Harold Roozen is the founder of CCI Thermal Technologies. File photoLarry Wong / EDMONTON JOURNAL

By Graham Hicks

Historically, business in Edmonton is conducted with discretion, privacy and civility.

Those qualities are in marked contrast to Calgary’s boisterous, extroverted big-money business sector – at least until the Great Humbling of 2015 and 2016.

Edmontonians, no matter their wealth, don’t drive flashy cars. The most ostentatious vehicles on our roads are Range Rovers, Mercedes roadsters or Beemers. Other than Daryl Katz’s mega-mansion overlooking Hawrelak Park, fine homes in this town are inconspicuous – hidden on acreages or in cul-de-sacs, surrounded by trees. Showing off is just not part of the culture.

It makes sense, therefore, that the sale of privately-owned, Edmonton-based CCI Thermal to American industrial-heating giant Thermon Heating Systems, for an eyebrow-lifting, all-cash $258 million Cdn, was barely publicized.

But it is a BIG DEAL, considering the sale is one of Edmonton’s biggest business transactions in recent years.

Inspirationally, the CCI/Thermon sale is motivation for hundreds of local entrepreneurs struggling to get high-technology companies off the ground.

Back in the early ’90s, Harold Roozen was the right-hand man, and then son-in-law, of the late, great Edmonton entrepreneur Dr. Charles Allard.

Dr. Allard, medical chief of staff at the Edmonton General Hospital, built up a mighty real estate portfolio sold months before the real estate crash of 1981. The proceeds went into the start-up of the new Allarcom-owned Edmonton TV station ITV, now Global Edmonton.

By the time Dr. Allard passed away in 1991, Roozen was running Allarcom and was a key player within the fast-changing Canadian radio/TV  ownership landscape.

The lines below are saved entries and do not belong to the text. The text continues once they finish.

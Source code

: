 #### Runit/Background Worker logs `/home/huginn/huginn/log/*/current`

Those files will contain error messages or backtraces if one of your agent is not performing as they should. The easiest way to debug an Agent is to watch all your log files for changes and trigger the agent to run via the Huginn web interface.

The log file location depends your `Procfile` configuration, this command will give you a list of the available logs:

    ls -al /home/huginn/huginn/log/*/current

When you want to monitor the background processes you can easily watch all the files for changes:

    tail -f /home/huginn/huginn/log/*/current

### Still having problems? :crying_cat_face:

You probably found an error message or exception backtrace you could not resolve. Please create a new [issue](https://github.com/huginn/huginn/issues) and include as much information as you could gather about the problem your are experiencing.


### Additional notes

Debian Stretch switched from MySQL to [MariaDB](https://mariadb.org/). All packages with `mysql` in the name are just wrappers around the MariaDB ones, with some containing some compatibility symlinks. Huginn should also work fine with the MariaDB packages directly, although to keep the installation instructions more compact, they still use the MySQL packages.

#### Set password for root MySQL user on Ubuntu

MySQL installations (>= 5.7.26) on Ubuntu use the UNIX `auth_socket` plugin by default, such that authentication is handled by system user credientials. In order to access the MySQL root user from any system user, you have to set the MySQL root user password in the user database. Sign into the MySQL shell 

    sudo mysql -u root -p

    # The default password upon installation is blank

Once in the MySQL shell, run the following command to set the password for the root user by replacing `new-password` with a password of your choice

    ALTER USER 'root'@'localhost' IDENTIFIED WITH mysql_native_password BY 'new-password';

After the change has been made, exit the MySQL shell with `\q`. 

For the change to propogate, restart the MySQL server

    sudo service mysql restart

Roozen puzzled everybody when he walked away from the TV industry, making an unexpected business turn. For a paltry million dollars, Harold and his wife Cathy Roozen bought a tiny Edmonton-based industrial-heating company, Ciscan Industries. As Ciscan’s president and CEO, Roozen turned his accumulated business acumen into running and growing Ciscan.

Roozen obviously saw opportunity where others did not. Ciscan may have been a floundering start-up company, but it had patented and proprietary solutions to a long-standing problem plaguing the oil and gas industry.

Through chemical catalysts, Ciscan heaters could convert natural gas into radiant heat without creating a flame. In warehouses full of flammables, industrial heating without a dangerous open flame was God-sent. Ciscan’s Cata-Dyne explosion-proof gas catalytic heaters became an industrial heating standard.

The Cata-Dyne product line was just the beginning.  Changing the name from Ciscan to CCI Thermal and using retained earnings, Roozen and his team started buying companies with complimentary products – all to do with industrial heat and filtration systems.

CCI has steadily grown through the past 20 years. Ruffneck, Norseman, Caloritech, Fastrax – each was acquired, then converted into a CCI product line. Cost-cutting through consolidation was not the name of the game: Expanding solutions for industrial heating – through innovative self-manufactured products – was.

Each acquisition had its own path. Some continued in their original headquarters and manufacturing – CCI’s main plant and headquarters were in Edmonton, but it had factories in Oakville, Orillia, plus Denver and Houston in the USA.

Annual gross revenue in the last few years has topped $100 million. Even with automation, employment had grown to 400 skilled individuals, 100 here at the Edmonton plant.   

There comes a time … Roozen and his team (all of whom had minority ownership positions in the private company) were beginning to think of succession and the future.

Grow or die: To replicate past success would mean accelerating acquisition and sales at a global level.

CCI was never officially up for sale but was open to offers. Deloitte business consultants introduced CCI to Texas-based Thermon Heating Systems. Thermon is a public company with clearly articulated global aspirations, for which CCI products represent a healthy “adjacent space”.

I’m told, repeatedly, that this is not a buy-the-company, scoop-up-its-assets and move-everything-elsewhere transaction.

Thermon is about expansion and growth. Keeping the knowledge base and advanced manufacturing that’s the backbone of the Edmonton facility is key to Thermon’s future.

Struggling entrepreneurs, take heart. Roozen combined good business with new technology to take a company from a $1 million valuation to a sale of $258 million in 26 years.

Money doesn’t stand still. The owners of BioWare sold the Edmonton video-game company for a rumoured $800 million. Much of that money has been reinvested in new ventures, here in their home town.

Nothing suggests Harold and Cathy Roozen, already patrons of many worthy charity, educational and non-profit causes, would do anything but the same.

But, being low-key,  very guarded members of the discreet Edmonton business community, they likely wouldn’t tell anybody.